A good photographer will look for stories. It’s the stories that separate snapshots from a good image. It’s easy to see this as a prerequisite for street photography and documentary photography, but landscapes too have a story that lasts for thousands of years.
Many photographers forget about the story, a flick through Instagram should be enough to convince you of that. For me, the story or even the representation of emotion is the difference between a good photo and a great photograph.
Empathy
Understanding what other people are feeling is an essential quality for portrait photographers, but it is also the quality that helps us to recognise the stories in a composition that will resonate with other people.

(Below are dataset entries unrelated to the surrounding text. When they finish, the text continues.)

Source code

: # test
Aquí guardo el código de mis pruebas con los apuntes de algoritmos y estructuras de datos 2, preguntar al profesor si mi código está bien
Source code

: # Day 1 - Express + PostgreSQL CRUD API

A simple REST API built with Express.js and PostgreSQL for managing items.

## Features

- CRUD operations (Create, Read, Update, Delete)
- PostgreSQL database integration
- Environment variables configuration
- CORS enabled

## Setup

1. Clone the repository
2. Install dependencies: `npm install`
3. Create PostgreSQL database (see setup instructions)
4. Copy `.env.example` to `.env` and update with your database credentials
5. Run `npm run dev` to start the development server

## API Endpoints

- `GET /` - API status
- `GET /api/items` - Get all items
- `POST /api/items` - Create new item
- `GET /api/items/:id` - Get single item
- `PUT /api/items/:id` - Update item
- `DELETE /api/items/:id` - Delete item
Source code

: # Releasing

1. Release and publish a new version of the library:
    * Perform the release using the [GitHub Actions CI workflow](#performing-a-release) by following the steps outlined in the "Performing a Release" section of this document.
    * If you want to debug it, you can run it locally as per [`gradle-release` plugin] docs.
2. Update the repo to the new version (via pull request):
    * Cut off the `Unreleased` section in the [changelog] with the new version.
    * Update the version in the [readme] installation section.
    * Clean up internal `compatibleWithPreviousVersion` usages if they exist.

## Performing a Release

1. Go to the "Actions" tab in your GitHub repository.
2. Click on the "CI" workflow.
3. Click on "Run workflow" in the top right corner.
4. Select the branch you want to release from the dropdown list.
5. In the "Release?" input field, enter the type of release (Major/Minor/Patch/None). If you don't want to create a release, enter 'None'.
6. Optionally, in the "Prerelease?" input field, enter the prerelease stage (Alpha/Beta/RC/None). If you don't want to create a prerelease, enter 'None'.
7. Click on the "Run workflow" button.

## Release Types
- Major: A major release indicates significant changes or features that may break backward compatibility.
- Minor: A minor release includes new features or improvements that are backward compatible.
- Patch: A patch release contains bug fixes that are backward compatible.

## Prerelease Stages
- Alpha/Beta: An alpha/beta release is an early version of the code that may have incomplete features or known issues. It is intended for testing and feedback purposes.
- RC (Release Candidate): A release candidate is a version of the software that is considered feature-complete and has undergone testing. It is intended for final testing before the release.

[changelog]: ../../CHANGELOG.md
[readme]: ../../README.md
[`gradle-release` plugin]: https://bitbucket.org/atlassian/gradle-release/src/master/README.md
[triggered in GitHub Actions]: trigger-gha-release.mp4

It’s this quality that enables great advertising photographers to come up with stunning work that grabs our attention. It’s the quality that enables a good portrait photographer to evoke all the right emotions in the pose of the model and ultimately the viewer.
Creativity and Imagination
When we create a good photo, we often have an idea of the type of image we are looking for. This is about creativity and imagination. A good photographer will have an idea that they want to turn into an image. The art of producing good photography is often a combination of technical skill, creativity and imagination.
Examples of this are unusual angles of familiar objects. Mixing and matching influences from different genres. One of my best shots this year was a picture of the chefs from a restaurant I had been commissioned to photograph.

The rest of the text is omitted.